- **WHAT YOU WILL DO**: Only a single number is expected: how many lines of the data hold the word "Wiring".

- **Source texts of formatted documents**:
----------

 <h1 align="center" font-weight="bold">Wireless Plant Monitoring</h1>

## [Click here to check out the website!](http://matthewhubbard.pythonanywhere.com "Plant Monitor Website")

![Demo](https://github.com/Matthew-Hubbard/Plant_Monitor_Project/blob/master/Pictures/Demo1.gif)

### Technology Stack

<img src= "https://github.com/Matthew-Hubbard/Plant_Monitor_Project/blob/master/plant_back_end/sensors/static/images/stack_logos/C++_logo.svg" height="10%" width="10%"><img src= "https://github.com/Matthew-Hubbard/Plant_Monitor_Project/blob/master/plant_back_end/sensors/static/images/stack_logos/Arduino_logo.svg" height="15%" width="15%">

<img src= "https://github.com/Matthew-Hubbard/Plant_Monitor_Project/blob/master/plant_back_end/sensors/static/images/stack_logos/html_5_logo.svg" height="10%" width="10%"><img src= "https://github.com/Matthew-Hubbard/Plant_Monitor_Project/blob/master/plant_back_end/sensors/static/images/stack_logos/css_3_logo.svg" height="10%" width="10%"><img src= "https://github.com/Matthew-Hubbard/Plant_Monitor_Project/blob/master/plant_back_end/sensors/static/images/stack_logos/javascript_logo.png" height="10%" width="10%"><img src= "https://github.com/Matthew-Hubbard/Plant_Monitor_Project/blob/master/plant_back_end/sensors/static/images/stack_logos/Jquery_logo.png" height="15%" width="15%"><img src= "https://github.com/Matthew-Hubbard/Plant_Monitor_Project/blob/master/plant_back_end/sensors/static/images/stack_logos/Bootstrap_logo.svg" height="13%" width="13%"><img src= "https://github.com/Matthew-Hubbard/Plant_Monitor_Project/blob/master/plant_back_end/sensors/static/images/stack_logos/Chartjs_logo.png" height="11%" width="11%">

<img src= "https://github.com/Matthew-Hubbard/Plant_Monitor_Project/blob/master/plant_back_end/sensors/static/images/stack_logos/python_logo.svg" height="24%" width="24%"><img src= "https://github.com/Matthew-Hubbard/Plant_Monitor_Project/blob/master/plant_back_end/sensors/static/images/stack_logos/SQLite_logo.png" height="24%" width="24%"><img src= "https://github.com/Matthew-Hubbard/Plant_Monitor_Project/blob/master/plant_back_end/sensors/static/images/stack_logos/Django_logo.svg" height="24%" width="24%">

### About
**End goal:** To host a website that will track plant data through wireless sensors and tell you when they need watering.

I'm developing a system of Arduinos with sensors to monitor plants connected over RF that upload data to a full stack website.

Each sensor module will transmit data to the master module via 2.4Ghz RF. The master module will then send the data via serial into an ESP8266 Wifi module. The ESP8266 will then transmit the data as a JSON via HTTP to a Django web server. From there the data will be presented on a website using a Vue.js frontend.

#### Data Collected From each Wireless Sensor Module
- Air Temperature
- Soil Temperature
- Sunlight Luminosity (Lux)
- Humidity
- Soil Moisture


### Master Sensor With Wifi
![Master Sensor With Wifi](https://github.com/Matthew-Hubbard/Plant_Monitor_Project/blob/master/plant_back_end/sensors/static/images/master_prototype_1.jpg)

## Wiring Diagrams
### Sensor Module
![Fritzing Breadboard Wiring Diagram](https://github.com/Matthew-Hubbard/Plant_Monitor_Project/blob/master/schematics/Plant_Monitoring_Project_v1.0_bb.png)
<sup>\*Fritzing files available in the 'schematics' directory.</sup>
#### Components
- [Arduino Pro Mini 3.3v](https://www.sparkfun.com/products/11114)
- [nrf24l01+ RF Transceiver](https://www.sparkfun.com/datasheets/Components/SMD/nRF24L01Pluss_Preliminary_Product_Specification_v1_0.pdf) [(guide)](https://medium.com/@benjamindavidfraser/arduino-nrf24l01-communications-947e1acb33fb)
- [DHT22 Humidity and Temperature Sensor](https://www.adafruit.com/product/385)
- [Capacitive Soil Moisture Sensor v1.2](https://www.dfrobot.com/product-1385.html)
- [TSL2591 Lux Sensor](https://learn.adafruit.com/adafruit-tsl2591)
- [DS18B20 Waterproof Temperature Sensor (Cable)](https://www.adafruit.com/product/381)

----------

- **EXERCISE RESULT**: 2